Yes, files have state, but NFS *servers* don't have to maintain any state
other than the file contents; specifically, there's no per-client or
per-process state.  That is the state that is referred to in the
"statelessness" of NFS.  For instance, the server doesn't keep track of a
client's current position; instead, each read or write operation specifies
the offset into the file.

Devices, however, often require per-client and/or per-process state to be
maintained.  Tape devices are the best example.  Only one process is
generally allowed to access a tape device at a time, so there must be a
form of locking; this can't be done by the client machines using a locking
protocol as it is for lockf() because (in a scheme where devices are
interpreted by the server) the clients don't know that the file is a device
that must be locked.  Tape drivers often need to perform special operations
when they are first opened or all the processes using them have closed them
(e.g. rewinding the tape); this requires maintaining state about how many
clients have a device open.  The tape's current position is state that is
generally is lost across a reboot (unlike a file's contents).

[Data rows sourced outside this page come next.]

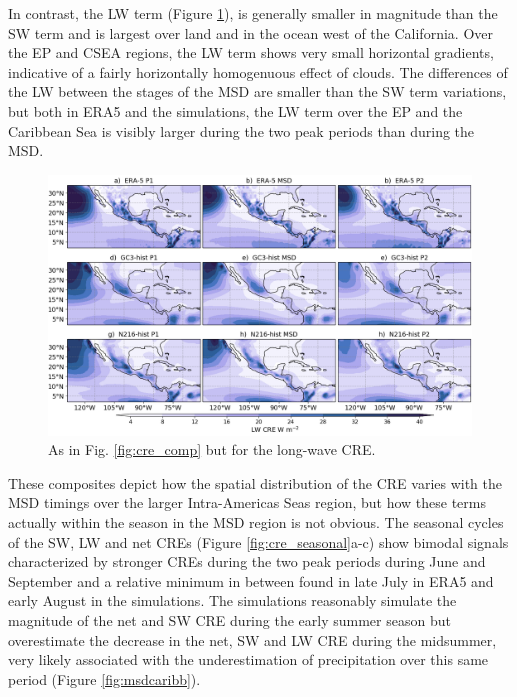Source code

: In contrast, the LW term (Figure \ref{fig:lw_comp}), is generally smaller in magnitude than the SW term and is largest over land and in the ocean west of the California. Over the EP and CSEA regions, the LW term shows very small horizontal gradients, indicative of a fairly horizontally homogenuous effect of clouds. 
The differences of the LW between the stages of the MSD are smaller than the SW term variations, but both in ERA5 and the simulations, the LW term over the EP and the Caribbean Sea is visibly larger during the two peak periods than during the MSD. 

\begin{figure}[t!]
\includegraphics[width=\linewidth]{figures/fig4_lwclim_3.png}
\caption{As in Fig. \ref{fig:cre_comp} but for the long-wave CRE.}
\label{fig:lw_comp}
\end{figure}

These composites depict how the spatial distribution of the CRE varies with the MSD timings over the larger Intra-Americas Seas region, but how these terms actually within the season in the MSD region is not obvious. The seasonal cycles of the SW, LW and net CREs (Figure \ref{fig:cre_seasonal}a-c) show bimodal signals characterized by stronger CREs during the two peak periods during June and September and a relative minimum in between found in late July in ERA5 and early August in the simulations. The simulations reasonably simulate the magnitude of the net and SW CRE during the early summer season but overestimate the decrease in the net, SW and LW CRE during the midsummer, very likely associated with the underestimation of precipitation over this same period (Figure \ref{fig:msdcaribb}).

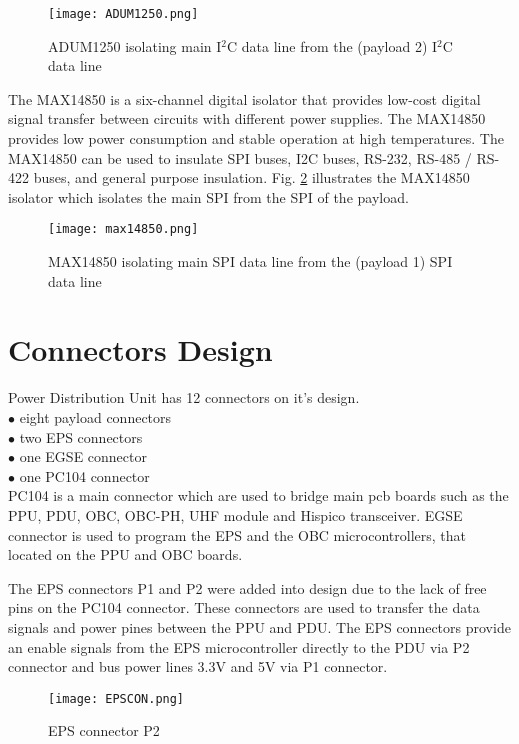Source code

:  \begin{figure}[h]
 	\centering
 	\texttt{[image: ADUM1250.png]}
 	\caption{ADUM1250 isolating main I$^2$C data line from the (payload 2) I$^2$C data line }
 	\label{fig: adum}
 \end{figure} 

\cite{31} The MAX14850 is a six-channel digital isolator that provides low-cost digital signal transfer between circuits with different power supplies. The MAX14850 provides low power consumption and stable operation at high temperatures. The MAX14850 can be used to insulate SPI buses, I2C buses, RS-232, RS-485 / RS-422 buses, and general purpose insulation. Fig. \ref{fig: adum122} illustrates the MAX14850 isolator which isolates the main SPI from the SPI of the payload.

\begin{figure}[h]
	\centering
	\texttt{[image: max14850.png]}
	\caption{MAX14850 isolating main SPI data line from the (payload 1) SPI data line }
	\label{fig: adum122}
\end{figure} 

\section{Connectors Design}

Power Distribution Unit has 12 connectors on it's design. \\

$\bullet$ eight payload connectors\\
$\bullet$ two EPS connectors\\
$\bullet$ one EGSE connector\\
$\bullet$ one PC104 connector\\

PC104 is a main connector which are used to bridge main pcb boards such as the PPU, PDU, OBC, OBC-PH, UHF module and Hispico transceiver.
EGSE connector is used to program the EPS and the OBC microcontrollers, that located on the PPU and OBC boards.

The EPS connectors P1 and P2 were added into design due to the lack of free pins on the PC104 connector. These connectors are used to transfer the data signals and power pines between the PPU and PDU. The EPS connectors provide an enable signals from the EPS microcontroller directly to the PDU via P2 connector and bus power lines 3.3V and 5V via P1 connector.

  \begin{figure}[h]
  	\centering
  	\texttt{[image: EPSCON.png]}
  	\caption{EPS connector P2}
  	\label{fig: EPSCON}
  \end{figure}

One way for a stateless file protocol to deal with stream devices is for
the response to each stream operation to include data that encodes the
current state of the file.  This would be passed along with the next
operation, and the server would have to do whatever is necessary to restore
the file to that state before performing the operation (caching in the
server can make this relatively painless in the usual cases).  The protocol
would have to include operations that indicate that the client has opened
or closed the stream, so that the special processing can be done.  The
server would also have to be able to deal with responses indicating that
the state cannot be returned to (for instance, if the server has been
rebooted and the tape unmounted, it would be difficult to forward-skip the
tape to its last position); this is analogous to NFS's "stale file handle".

This state object is effectively implicit in the current NFS protocol.  If
a client is doing stream-oriented I/O to a file, the "state" is the file
handle and the current position, which is simply the offset+length from the
last operation.
--
Barry Margolin, Thinking Machines Corp.